Home canning has experienced waves of popularity since becoming widespread during World War I. It maintained a steady following throughout the Great Depression, then, according to the U.S. Department of Agriculture, it went through a deep decline after World War II when the practice reached its peak. Since the do-it-yourself, back-to-the-land movement of the 1970s, though, home canning has been regaining ground. But not since the Great Canning Jar Lid Shortage of 1975 has Kestell seen such a shortage of supplies.

In many ways, she said, “People are moving back to the ways of Laura Ingalls Wilder’s Little House in the Big Woods, but our ‘big woods’ is the city. People are learning how to grow their own food in apartments or on small plots, decks, and patios. And they’re wanting to preserve it.”

Lids, also called flats, have been especially sought after because safety guidelines dictate they should be used only once for canning purposes. Reuse can affect the seal, which guards against mold and bacteria including Clostridium botulinum. Toxins produced by that bacterium cause botulism, a rare but fatal form of food poisoning linked to improperly canned foods, particularly meat and vegetables.

Improperly canned foods can kill you. That’s one reason canning can be intimidating to beginners. The method also requires specific equipment, including⁠—in some cases⁠—a pressure canner. Decades ago, they were known to blow gaskets, spewing steam and boiling liquid, and causing third-degree burns. They don’t make them like they used to⁠—and that’s a good thing, Kestell said. “You almost have to have a PhD to blow one up. They are so secure now because of all of the safety features that have been added.”

While fear has kept some people from canning, it’s also motivated many to take up or rediscover the practice. “There’s certainly a little fear behind it,” said Alice Ma, dietitian for WSU Dining Services. “We’re seeing a lot of gaps in our food system.
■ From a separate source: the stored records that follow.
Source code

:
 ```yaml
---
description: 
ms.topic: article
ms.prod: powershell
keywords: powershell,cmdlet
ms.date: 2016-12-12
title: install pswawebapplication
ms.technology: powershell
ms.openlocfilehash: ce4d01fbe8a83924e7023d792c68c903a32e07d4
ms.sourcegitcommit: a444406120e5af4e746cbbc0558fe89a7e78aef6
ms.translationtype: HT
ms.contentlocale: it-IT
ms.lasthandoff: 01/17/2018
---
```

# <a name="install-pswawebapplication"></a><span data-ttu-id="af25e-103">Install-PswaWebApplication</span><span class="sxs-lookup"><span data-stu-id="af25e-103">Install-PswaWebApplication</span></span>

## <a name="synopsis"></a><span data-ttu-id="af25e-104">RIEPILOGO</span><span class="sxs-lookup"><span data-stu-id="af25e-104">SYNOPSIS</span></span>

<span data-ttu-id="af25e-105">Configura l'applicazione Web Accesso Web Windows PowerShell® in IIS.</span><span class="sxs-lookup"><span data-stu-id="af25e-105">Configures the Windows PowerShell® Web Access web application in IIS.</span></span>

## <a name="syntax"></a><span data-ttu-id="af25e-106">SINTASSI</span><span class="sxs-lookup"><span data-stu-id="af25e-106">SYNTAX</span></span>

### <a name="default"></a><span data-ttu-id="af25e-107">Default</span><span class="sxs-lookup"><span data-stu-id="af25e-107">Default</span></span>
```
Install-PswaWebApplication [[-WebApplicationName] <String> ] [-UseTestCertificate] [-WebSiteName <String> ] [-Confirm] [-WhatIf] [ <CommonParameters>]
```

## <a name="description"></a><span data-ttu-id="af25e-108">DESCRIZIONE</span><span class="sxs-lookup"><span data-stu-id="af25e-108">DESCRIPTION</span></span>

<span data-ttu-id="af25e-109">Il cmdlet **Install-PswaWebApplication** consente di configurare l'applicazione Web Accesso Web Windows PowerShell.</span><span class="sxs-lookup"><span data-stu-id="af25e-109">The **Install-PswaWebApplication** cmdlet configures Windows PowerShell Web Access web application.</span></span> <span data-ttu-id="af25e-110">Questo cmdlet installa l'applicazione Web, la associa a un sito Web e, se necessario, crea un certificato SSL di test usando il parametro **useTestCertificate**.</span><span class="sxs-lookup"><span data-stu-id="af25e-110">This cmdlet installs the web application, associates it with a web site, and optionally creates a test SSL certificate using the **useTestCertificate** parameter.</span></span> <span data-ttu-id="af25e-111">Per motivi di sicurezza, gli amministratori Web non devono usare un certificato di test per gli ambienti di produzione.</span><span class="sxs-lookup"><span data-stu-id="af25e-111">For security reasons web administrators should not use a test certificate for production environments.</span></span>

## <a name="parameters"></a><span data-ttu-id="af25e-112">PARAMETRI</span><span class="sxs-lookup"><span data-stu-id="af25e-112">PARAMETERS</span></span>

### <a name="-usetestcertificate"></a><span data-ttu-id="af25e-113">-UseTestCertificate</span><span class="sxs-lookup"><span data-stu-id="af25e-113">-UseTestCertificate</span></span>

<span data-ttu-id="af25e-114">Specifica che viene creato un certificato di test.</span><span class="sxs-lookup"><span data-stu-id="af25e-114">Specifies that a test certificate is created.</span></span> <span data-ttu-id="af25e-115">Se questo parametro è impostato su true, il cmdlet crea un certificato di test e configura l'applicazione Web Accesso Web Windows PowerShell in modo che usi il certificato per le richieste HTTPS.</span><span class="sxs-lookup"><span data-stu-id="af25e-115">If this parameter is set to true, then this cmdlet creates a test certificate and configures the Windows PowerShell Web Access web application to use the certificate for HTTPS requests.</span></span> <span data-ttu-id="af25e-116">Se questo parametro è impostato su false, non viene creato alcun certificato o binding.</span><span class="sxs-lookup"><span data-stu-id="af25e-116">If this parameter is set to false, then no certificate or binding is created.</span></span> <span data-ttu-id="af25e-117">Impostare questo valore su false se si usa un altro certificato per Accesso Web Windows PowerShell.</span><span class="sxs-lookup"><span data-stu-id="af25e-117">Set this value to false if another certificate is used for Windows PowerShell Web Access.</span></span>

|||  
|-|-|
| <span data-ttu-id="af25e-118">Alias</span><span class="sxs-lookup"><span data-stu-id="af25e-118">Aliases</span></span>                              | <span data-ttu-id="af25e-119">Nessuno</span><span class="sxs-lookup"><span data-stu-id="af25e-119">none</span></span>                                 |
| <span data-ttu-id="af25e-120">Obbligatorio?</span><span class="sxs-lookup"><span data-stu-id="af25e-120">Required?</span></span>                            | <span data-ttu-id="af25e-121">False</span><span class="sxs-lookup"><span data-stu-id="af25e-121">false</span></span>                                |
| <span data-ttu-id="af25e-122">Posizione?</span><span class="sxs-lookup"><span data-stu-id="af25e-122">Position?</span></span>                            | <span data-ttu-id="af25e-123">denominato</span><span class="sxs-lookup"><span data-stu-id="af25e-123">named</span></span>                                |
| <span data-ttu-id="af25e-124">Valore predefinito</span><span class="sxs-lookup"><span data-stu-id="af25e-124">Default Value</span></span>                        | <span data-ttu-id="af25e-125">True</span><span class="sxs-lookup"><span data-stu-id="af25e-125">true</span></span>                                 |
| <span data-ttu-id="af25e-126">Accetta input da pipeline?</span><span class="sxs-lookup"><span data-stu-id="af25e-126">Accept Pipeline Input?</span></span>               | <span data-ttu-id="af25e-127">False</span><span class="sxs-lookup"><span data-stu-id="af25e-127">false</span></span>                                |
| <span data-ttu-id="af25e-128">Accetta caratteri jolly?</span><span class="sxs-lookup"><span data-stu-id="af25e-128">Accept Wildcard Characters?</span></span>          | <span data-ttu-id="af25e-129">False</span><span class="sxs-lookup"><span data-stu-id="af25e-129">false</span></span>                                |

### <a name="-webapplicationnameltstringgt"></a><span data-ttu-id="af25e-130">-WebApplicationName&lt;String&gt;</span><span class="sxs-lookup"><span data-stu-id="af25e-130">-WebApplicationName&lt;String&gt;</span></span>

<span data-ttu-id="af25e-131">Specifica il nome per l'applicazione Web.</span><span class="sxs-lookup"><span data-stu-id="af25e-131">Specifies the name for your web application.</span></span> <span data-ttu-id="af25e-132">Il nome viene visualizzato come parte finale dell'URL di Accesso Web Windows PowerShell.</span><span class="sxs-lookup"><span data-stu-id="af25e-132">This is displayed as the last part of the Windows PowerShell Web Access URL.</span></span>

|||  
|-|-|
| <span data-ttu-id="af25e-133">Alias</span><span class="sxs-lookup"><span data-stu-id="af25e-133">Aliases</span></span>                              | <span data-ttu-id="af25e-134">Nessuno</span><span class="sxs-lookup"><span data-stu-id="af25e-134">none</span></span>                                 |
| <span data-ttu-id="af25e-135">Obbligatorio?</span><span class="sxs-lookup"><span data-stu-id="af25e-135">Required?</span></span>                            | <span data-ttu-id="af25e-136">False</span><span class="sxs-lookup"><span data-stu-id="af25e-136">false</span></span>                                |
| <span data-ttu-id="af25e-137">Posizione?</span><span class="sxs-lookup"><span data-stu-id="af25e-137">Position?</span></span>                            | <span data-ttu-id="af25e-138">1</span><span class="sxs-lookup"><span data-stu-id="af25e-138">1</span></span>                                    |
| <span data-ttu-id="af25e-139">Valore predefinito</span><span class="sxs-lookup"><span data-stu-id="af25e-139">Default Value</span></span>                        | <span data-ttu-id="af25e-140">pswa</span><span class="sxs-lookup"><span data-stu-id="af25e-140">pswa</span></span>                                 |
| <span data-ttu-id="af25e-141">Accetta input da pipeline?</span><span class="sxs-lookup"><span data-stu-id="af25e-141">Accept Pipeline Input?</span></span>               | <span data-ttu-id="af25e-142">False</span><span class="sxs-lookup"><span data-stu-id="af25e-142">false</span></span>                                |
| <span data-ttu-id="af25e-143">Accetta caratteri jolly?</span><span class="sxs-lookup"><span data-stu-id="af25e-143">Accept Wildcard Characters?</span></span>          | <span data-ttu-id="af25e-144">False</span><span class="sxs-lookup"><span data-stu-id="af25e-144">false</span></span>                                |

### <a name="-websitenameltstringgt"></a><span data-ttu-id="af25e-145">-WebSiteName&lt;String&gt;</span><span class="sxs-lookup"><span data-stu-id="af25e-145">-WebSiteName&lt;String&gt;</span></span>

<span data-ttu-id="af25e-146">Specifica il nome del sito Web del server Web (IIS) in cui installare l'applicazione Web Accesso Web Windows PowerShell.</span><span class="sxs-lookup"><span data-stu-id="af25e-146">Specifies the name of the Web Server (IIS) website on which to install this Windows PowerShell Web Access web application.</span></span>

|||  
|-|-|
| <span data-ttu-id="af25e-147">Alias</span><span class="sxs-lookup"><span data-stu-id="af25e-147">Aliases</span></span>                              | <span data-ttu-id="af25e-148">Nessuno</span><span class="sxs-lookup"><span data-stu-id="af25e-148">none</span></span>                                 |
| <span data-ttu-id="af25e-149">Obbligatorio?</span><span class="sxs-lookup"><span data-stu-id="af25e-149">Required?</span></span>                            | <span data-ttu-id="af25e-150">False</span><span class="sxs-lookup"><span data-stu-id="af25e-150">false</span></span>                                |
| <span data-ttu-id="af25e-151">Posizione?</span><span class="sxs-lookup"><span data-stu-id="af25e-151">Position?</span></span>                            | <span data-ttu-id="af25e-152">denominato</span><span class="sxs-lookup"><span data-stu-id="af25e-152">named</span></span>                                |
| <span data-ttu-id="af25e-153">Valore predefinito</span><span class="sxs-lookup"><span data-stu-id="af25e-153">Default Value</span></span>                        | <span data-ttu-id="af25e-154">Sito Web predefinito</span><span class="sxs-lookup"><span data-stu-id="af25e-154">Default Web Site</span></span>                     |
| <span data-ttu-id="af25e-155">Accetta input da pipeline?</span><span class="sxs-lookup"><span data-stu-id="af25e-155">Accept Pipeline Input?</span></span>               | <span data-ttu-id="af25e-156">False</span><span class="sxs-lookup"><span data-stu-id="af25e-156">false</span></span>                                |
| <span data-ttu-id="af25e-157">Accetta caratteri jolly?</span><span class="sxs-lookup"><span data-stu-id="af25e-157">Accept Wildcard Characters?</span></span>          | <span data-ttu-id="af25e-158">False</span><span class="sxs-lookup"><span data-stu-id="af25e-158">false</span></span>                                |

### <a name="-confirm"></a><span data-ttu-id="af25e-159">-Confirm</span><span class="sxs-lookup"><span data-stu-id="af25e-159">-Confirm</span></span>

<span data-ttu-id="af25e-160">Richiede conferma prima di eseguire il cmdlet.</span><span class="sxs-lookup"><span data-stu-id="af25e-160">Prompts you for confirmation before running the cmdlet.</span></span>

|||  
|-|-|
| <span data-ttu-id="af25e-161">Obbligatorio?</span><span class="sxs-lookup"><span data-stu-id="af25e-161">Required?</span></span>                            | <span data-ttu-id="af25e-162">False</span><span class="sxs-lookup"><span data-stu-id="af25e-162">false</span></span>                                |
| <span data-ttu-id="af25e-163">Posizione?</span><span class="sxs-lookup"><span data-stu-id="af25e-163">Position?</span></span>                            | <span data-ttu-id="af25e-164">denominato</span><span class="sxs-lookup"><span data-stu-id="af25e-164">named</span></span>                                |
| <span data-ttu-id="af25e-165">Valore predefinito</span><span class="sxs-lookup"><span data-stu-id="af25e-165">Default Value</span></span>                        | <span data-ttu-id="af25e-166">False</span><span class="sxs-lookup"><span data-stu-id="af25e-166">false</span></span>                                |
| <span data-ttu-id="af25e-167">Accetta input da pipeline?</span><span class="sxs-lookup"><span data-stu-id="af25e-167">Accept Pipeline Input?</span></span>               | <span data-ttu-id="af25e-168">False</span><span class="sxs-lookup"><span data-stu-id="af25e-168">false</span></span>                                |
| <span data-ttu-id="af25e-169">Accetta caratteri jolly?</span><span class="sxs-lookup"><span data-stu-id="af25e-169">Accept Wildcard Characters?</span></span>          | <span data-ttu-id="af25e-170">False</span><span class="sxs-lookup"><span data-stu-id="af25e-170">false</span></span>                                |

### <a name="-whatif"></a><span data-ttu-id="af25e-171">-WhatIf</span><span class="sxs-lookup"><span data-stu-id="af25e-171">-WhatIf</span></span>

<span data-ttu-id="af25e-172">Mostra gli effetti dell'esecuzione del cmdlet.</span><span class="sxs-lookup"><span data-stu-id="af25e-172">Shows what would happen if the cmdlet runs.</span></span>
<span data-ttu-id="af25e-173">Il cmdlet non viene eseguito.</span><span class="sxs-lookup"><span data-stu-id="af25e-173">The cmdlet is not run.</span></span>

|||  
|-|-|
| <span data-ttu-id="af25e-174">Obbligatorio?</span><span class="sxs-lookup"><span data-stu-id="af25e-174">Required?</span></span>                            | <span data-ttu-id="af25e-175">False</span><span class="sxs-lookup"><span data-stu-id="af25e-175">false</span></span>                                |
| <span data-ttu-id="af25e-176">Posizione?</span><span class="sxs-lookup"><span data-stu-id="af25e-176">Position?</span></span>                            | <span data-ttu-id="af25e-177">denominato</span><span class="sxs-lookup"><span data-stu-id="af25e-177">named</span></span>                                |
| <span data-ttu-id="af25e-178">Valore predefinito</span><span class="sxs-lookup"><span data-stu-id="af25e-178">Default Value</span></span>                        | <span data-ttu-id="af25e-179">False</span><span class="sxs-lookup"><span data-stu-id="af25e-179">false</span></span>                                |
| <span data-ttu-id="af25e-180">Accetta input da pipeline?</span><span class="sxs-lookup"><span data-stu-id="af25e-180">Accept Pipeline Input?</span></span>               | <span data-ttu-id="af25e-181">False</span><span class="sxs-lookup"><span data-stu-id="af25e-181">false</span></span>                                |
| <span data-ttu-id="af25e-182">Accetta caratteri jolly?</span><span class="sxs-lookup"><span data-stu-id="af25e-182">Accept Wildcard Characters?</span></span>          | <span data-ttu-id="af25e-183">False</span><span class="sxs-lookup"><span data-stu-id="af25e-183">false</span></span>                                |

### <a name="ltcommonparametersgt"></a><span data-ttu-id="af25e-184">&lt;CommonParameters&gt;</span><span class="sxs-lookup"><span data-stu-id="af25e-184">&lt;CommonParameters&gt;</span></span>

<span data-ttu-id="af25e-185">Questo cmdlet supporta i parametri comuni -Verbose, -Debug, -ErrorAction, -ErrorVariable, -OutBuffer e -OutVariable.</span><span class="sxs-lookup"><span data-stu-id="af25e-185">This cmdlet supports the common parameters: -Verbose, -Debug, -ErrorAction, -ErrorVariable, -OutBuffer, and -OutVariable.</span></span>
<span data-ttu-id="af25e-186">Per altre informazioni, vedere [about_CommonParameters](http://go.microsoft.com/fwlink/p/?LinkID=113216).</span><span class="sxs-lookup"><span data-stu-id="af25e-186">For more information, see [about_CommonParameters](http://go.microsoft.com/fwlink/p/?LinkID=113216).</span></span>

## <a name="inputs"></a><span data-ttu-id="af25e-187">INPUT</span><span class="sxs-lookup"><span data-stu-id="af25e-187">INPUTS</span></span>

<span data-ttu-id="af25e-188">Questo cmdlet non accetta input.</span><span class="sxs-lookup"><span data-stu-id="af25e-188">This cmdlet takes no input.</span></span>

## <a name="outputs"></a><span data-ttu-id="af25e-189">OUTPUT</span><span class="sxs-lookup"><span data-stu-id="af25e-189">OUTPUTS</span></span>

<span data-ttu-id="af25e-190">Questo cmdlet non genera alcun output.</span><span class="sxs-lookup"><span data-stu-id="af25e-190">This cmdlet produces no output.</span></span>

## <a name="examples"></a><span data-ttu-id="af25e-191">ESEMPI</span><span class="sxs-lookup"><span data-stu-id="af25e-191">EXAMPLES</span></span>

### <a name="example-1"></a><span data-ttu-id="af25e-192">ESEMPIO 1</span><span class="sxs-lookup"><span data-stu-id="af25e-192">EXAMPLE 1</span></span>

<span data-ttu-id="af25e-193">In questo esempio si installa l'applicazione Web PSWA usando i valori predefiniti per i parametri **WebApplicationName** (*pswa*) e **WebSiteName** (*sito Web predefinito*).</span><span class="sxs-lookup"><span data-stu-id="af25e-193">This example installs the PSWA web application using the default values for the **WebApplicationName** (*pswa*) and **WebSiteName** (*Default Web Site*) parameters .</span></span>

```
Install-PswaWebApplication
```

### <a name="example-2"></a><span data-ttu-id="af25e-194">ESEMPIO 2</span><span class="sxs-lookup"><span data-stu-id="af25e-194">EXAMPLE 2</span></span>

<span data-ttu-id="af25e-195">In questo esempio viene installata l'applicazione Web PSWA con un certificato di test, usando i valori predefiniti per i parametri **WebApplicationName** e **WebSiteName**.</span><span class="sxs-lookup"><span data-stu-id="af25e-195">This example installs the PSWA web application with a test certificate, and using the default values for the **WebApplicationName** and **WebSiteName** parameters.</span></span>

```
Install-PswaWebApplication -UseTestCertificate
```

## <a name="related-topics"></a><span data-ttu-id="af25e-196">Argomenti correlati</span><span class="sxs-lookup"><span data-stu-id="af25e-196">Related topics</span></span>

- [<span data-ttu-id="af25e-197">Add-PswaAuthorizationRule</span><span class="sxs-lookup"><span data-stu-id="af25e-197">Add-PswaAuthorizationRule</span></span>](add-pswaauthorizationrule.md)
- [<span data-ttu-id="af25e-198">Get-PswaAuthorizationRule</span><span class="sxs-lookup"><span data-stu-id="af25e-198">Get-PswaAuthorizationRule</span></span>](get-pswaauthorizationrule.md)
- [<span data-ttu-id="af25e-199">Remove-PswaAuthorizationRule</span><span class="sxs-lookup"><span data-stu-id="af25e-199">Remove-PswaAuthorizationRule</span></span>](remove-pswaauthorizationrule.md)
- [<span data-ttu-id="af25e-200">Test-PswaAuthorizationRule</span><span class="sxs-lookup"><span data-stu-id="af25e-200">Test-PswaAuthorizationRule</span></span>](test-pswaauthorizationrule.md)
We’re seeing people experiencing empty shelves and feeling afraid they won’t have food.”

Another factor causing people to learn to can: “It’s something to do,” said Ma, comparing the trend to the sourdough craze that took place early in the lockdowns. “Why not learn a new skill during the pandemic?”

Ma learned to can three years ago. She started with jams, fruits, and pickles, and has stuck with those staples largely because they don’t require a pressure canner. In general, high-acid foods⁠—such as peaches, tomatoes, cherries, and berries⁠—can be safely canned in a water bath. “To have a summer fruit pie and that summer feeling in the middle of winter is really nice,” said Ma, who taught an online introduction-to-canning class last summer to WSU employees through Human Resource Services’ Coug Connect program.

For those still uncertain, she said, “Freezing is a great option.”